Man rewrites story of China's first emperor
Zhao Zhiyuan, at his home in Xianyang, Shaanxi province, spent 30 years researching and writing a book about Qin Shihuang, the first emperor of the Qin Dynasty (221-206 BC), who is credited with uniting China.
PHOTO: China Daily/ANN

Controversy has always surrounded Qin Shihuang, the first emperor of the Qin Dynasty (221-206 BC), who has been viewed as a tyrant throughout history.

But a restaurant owner has devoted 30 years of study in his spare time to prove that Qin Shihuang was not a tyrant, but in fact an enlightened ruler.

Zhao Zhiyuan, 67, who lives in Xianyang, Shaanxi province, was educated to junior high school level and runs a small cold noodle restaurant for a living.

After learning a little about Qin Shihuang, who ruled from 259-210 BC, at primary school, Zhao started to worship the emperor who unified China and established the first feudal dynasty in Chinese history.

Almost every day after school, Zhao would go to a teahouse to listen to stories and discussions about China's first emperor, or would go to the library to read books about him.

"Over the weekend, I would stay in the teahouse for the whole afternoon to listen to the discussion about the emperor, and I would write down the views the adults discussed in my notebook and then confirm them by consulting historical books," Zhao recalled.

For years, Zhao took a great interest in the emperor. "Many people said that Qin Shihuang was a tyrant because he killed a number of intellectuals who had different ideas from him and set fire to books, but I learned that Qin created a secure state, his people were honest and law-abiding and his officials were sensitive to people's needs," Zhao said.

In 1985, after reading many books, Zhao decided to begin writing a book of his own about the emperor.

"I had to write my book late at night, since I ran a small inn and had to serve my guests at that time," Zhao said.

In order to gather more information to support his views, Zhao visited many libraries in provinces and cities all over the country, leaving the inn for his wife, Wang Yifang, to manage.

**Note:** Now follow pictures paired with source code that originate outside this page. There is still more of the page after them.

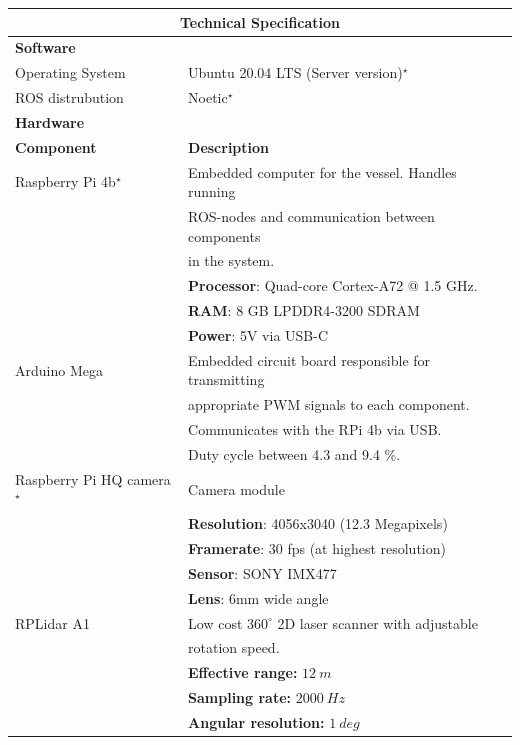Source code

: \begin{table}[H]
    \centering
    \begin{tabular*}{\linewidth}{ll}
    \toprule
    \multicolumn{2}{c}{\Large \textbf{Technical Specification}} \\
    \midrule
    \multicolumn{2}{l}{\large \textbf{Software}} \\
    \midrule
    Operating System & Ubuntu 20.04 LTS (Server version)$^\star$ \\
    ROS distrubution & Noetic$^\star$ \\ 
    \midrule
    \multicolumn{2}{l}{\large \textbf{Hardware}} \\
    \midrule
    \multicolumn{1}{l}{\textbf{Component}} &  \multicolumn{1}{l}{\textbf{Description}}\\
    \hline 
    Raspberry Pi 4b$^\star$ & Embedded computer for the vessel. Handles running \\ & ROS-nodes and communication between components \\ & in the system. \\ 
    &\textbf{Processor}: Quad-core Cortex-A72 @ 1.5 GHz.\\ 
    &\textbf{RAM}: 8 GB LPDDR4-3200 SDRAM\\ 
    &\textbf{Power}: 5V via USB-C \\
    \hline 
    Arduino Mega & Embedded circuit board responsible for transmitting \\ & appropriate PWM signals to each component.  \\ & Communicates with the RPi 4b via USB. \\ & Duty cycle between 4.3 and 9.4 \%. \\
    \hline
    Raspberry Pi HQ camera$^\star$ & Camera module \\
    & \textbf{Resolution}: 4056x3040 (12.3 Megapixels) \\
    & \textbf{Framerate}: 30 fps (at highest resolution) \\
    & \textbf{Sensor}: SONY IMX477 \\
    & \textbf{Lens}: 6mm wide angle \\
    \hline
    RPLidar A1 & Low cost $360^\circ$ 2D laser scanner with adjustable \\ & rotation speed. \\ 
    & \textbf{Effective range:} $\SI{12}{m}$ \\
    & \textbf{Sampling rate:}  $\SI{2000}{Hz}$ \\
    & \textbf{Angular resolution:} $\SI{1}{deg}$ \\

\end{tabular*}
\end{table}

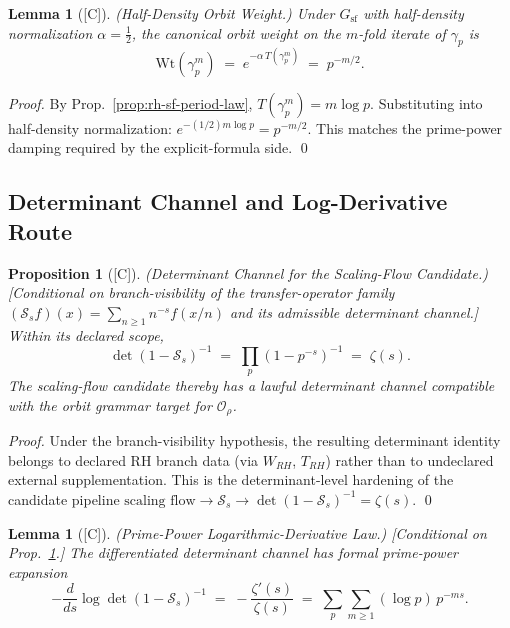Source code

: \documentclass[12pt,oneside]{amsbook}
\theoremstyle{plain}
\newtheorem{lemma}[theorem]{Lemma}
\newtheorem{proposition}[theorem]{Proposition}
\theoremstyle{definition}
\theoremstyle{remark}
\newcommand{\status}[1]{\textup{[#1]}}
\begin{document}
\begin{lemma}[\status{C}]\label{lem:rh-sf-half-density-weight}
\textup{(Half-Density Orbit Weight.)}
Under $G_{\mathrm{sf}}$ with half-density normalization $\alpha =
\tfrac{1}{2}$, the canonical orbit weight on the $m$-fold iterate of
$\gamma_p$ is
\[
 \mathrm{Wt}(\gamma_p^m)
 \;=\; e^{-\alpha\,T(\gamma_p^m)}
 \;=\; p^{-m/2}.
\]
\end{lemma}

\begin{proof}
By Prop.~\ref{prop:rh-sf-period-law}, $T(\gamma_p^m) = m\log p$.
Substituting into half-density normalization:
$e^{-(1/2)m\log p} = p^{-m/2}$. This matches the prime-power
damping required by the explicit-formula side. \qed
\end{proof}

\subsection{Determinant Channel and Log-Derivative Route}

\begin{proposition}[\status{C}]\label{prop:rh-sf-det-euler}
\textup{(Determinant Channel for the Scaling-Flow Candidate.)}
\textup{[Conditional on branch-visibility of the transfer-operator
family $(\mathcal{S}_s f)(x) = \sum_{n\geq 1} n^{-s} f(x/n)$ and
its admissible determinant channel.]}
Within its declared scope,
\[
 \det(1 - \mathcal{S}_s)^{-1}
 \;=\; \prod_p (1-p^{-s})^{-1}
 \;=\; \zeta(s).
\]
The scaling-flow candidate thereby has a lawful determinant channel
compatible with the orbit grammar target for $\mathcal{O}_\rho$.
\end{proposition}

\begin{proof}
Under the branch-visibility hypothesis, the resulting determinant
identity belongs to declared RH branch data
(via $W_{RH}$, $T_{RH}$) rather than to undeclared external
supplementation. This is the determinant-level hardening of the
candidate pipeline
$\text{scaling flow} \to \mathcal{S}_s \to
\det(1-\mathcal{S}_s)^{-1} = \zeta(s)$. \qed
\end{proof}

\begin{lemma}[\status{C}]\label{lem:rh-sf-primepower-logderiv}
\textup{(Prime-Power Logarithmic-Derivative Law.)}
\textup{[Conditional on Prop.~\ref{prop:rh-sf-det-euler}.]}
The differentiated determinant channel has formal prime-power
expansion
\[
 -\frac{d}{ds}\log\det(1-\mathcal{S}_s)^{-1}
 \;=\; -\frac{\zeta'(s)}{\zeta(s)}
 \;=\; \sum_p \sum_{m\geq 1} (\log p)\,p^{-ms}.
\]
\end{lemma}
\end{document}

His wife said, "I have been supporting him for years because I think reading and writing are very good hobbies."

Wang said that when they ran the inn, and later when they had their small noodle restaurant, she looked after the business as much as possible to give her husband more time to write his book.

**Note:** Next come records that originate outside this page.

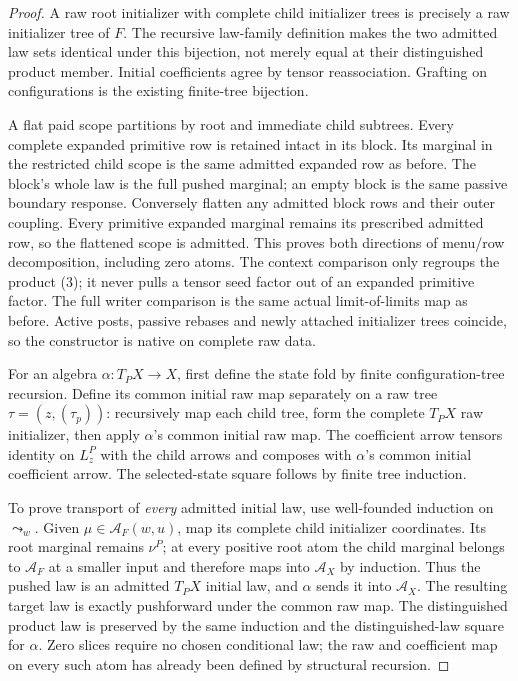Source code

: \documentclass[11pt]{article}
\begin{document}
\begin{proof}
A raw root initializer with complete child initializer trees is precisely a raw initializer tree of $F$. The recursive law-family definition makes the two admitted law sets identical under this bijection, not merely equal at their distinguished product member. Initial coefficients agree by tensor reassociation. Grafting on configurations is the existing finite-tree bijection.

A flat paid scope partitions by root and immediate child subtrees. Every complete expanded primitive row is retained intact in its block. Its marginal in the restricted child scope is the same admitted expanded row as before. The block's whole law is the full pushed marginal; an empty block is the same passive boundary response. Conversely flatten any admitted block rows and their outer coupling. Every primitive expanded marginal remains its prescribed admitted row, so the flattened scope is admitted. This proves both directions of menu/row decomposition, including zero atoms. The context comparison only regroups the product (3); it never pulls a tensor seed factor out of an expanded primitive factor. The full writer comparison is the same actual limit-of-limits map as before. Active posts, passive rebases and newly attached initializer trees coincide, so the constructor is native on complete raw data.

For an algebra $\alpha:T_PX\to X$, first define the state fold by finite configuration-tree recursion. Define its common initial raw map separately on a raw tree $\tau=(z,(\tau_p))$: recursively map each child tree, form the complete $T_PX$ raw initializer, then apply $\alpha$'s common initial raw map. The coefficient arrow tensors identity on $L^P_z$ with the child arrows and composes with $\alpha$'s common initial coefficient arrow. The selected-state square follows by finite tree induction.

To prove transport of \emph{every} admitted initial law, use well-founded induction on $\leadsto_w$. Given $\mu\in\mathcal A_F(w,u)$, map its complete child initializer coordinates. Its root marginal remains $\nu^P$; at every positive root atom the child marginal belongs to $\mathcal A_F$ at a smaller input and therefore maps into $\mathcal A_X$ by induction. Thus the pushed law is an admitted $T_PX$ initial law, and $\alpha$ sends it into $\mathcal A_X$. The resulting target law is exactly pushforward under the common raw map. The distinguished product law is preserved by the same induction and the distinguished-law square for $\alpha$. Zero slices require no chosen conditional law; the raw and coefficient map on every such atom has already been defined by structural recursion.


\end{proof}
\end{document}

"I never complained when sometimes he got up and wrote his book at midnight," Wang said.

In June, Zhao published his book, The Legend of the Great Qin Shihuang, which is 380,000 words long and is based on his 30 years of studies.

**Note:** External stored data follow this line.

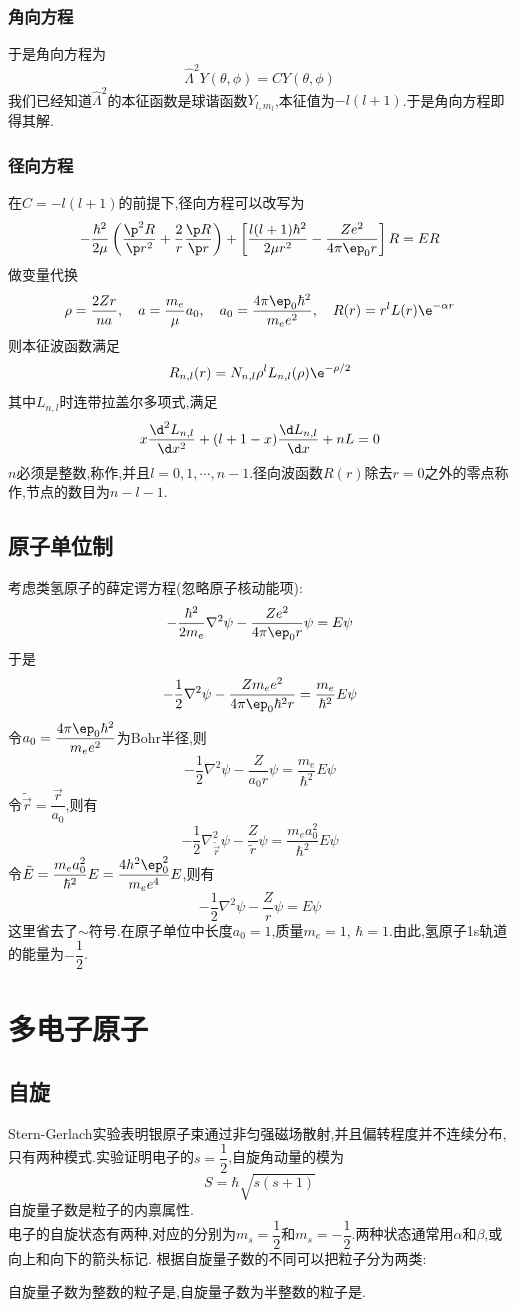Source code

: \documentclass{ctexbook}
\begin{document}
\subsubsection{角向方程}
于是角向方程为
\[\hat{\Lambda}^2Y(\theta,\phi)=CY(\theta,\phi)\]
我们已经知道$\hat{\Lambda}^2$的本征函数是球谐函数$Y_{l,m_l}$,本征值为$-l(l+1)$.于是角向方程即得其解.
\subsubsection{径向方程}
在$C=-l(l+1)$的前提下,径向方程可以改写为
\[-\dfrac{\hbar^2}{2\mu}\left(\dfrac{\p^2 R}{\p r^2}+\dfrac{2}{r}\dfrac{\p R}{\p r}\right)+\left[\dfrac{l(l+1)\hbar^2}{2\mu r^2}-\dfrac{Ze^2}{4\pi\ep_0r}\right]R=ER\]
做变量代换
\[\rho=\dfrac{2Zr}{na},\quad a=\dfrac{m_e}{\mu}a_0,\quad a_0=\dfrac{4\pi\ep_0\hbar^2}{m_ee^2},\quad R(r)=r^l L(r)\e^{-\alpha r}\]
则本征波函数满足
\[R_{n,l}(r)=N_{n,l}\rho^l L_{n,l}(\rho)\e^{-\rho/2}\]
其中$L_{n,l}$时连带拉盖尔多项式,满足
\[x\dfrac{\d^2 L_{n,l}}{\d x^2}+(l+1-x)\dfrac{\d L_{n,l}}{\d x}+nL=0\]
$n$必须是整数,称作,并且$l=0,1,\cdots,n-1$.径向波函数$R(r)$除去$r=0$之外的零点称作,节点的数目为$n-l-1$.
\subsection{原子单位制}
考虑类氢原子的薛定谔方程(忽略原子核动能项):
\[-\dfrac{\hbar^2}{2m_e}\nabla^2\psi-\dfrac{Ze^2}{4\pi\ep_0 r}\psi=E\psi\]
于是
\[-\dfrac12\nabla^2\psi-\dfrac{Zm_e e^2}{4\pi\ep_0\hbar^2 r}=\dfrac{m_e}{\hbar^2}E\psi\]
令$a_0=\dfrac{4\pi\ep_0\hbar^2}{m_e e^2}$为Bohr半径,则
\[-\dfrac12\nabla^2\psi-\dfrac{Z}{a_0 r}\psi=\dfrac{m_e}{\hbar^2}E\psi\]
令$\tilde{\vec{r}}=\dfrac{\vec{r}}{a_0}$,则有
\[-\dfrac{1}{2}\nabla_{\tilde{\vec{r}}}^2\psi-\dfrac{Z}{\tilde{r}}\psi=\dfrac{m_e a_0^2}{\hbar^2}E\psi\]
令$\tilde{E}=\dfrac{m_e a_0^2}{\hbar^2}E=\dfrac{4h^2\ep_0^2}{m_e e^4}E$,则有
\[-\dfrac12\nabla^2\psi-\dfrac{Z}{r}\psi=E\psi\]
这里省去了$\sim$符号.在原子单位中长度$a_0=1$,质量$m_e=1$, $\hbar=1$.由此,氢原子1s轨道的能量为$-\dfrac12$.
\section{多电子原子}
\subsection{自旋}
Stern-Gerlach实验表明银原子束通过非匀强磁场散射,并且偏转程度并不连续分布,只有两种模式.实验证明电子的$s=\dfrac12$,自旋角动量的模为
\[S=\hbar\sqrt{s(s+1)}\]
自旋量子数是粒子的内禀属性.\\
\indent 电子的自旋状态有两种,对应的分别为$m_s=\dfrac12$和$m_s=-\dfrac12$.两种状态通常用$\alpha$和$\beta$,或向上和向下的箭头标记.
\indent 根据自旋量子数的不同可以把粒子分为两类:
\begin{definition}[费米子和玻色子]
	自旋量子数为整数的粒子是,自旋量子数为半整数的粒子是.
\end{definition}
\end{document}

In the book, Zhao argues that Qin Shihuang was the greatest statesman, strategist and reformer in Chinese history.

Zhao also wrote several other books about the emperor over the years and paid to have them printed.

"I did not sell the books but gave them to my relatives and friends as gifts. I wrote the books as my own legacy," Zhao said.

Zhao Chunguang, honorary president of the Writers' Association of Xianyang and also a writer and historian, said that Zhao's book has significance for academic studies on the emperor and on the Qin Dynasty.

"I have known Zhao for more than 20 years, and I think it was very hard for him to persist in studying and researching Qin Shihuang and the culture of the Qin Dynasty," Zhao Chunguang said.

He said that the residents of Xianyang, which used to be the capital of the Qin Dynasty, should learn from Zhao and pay attention to the dynasty's culture.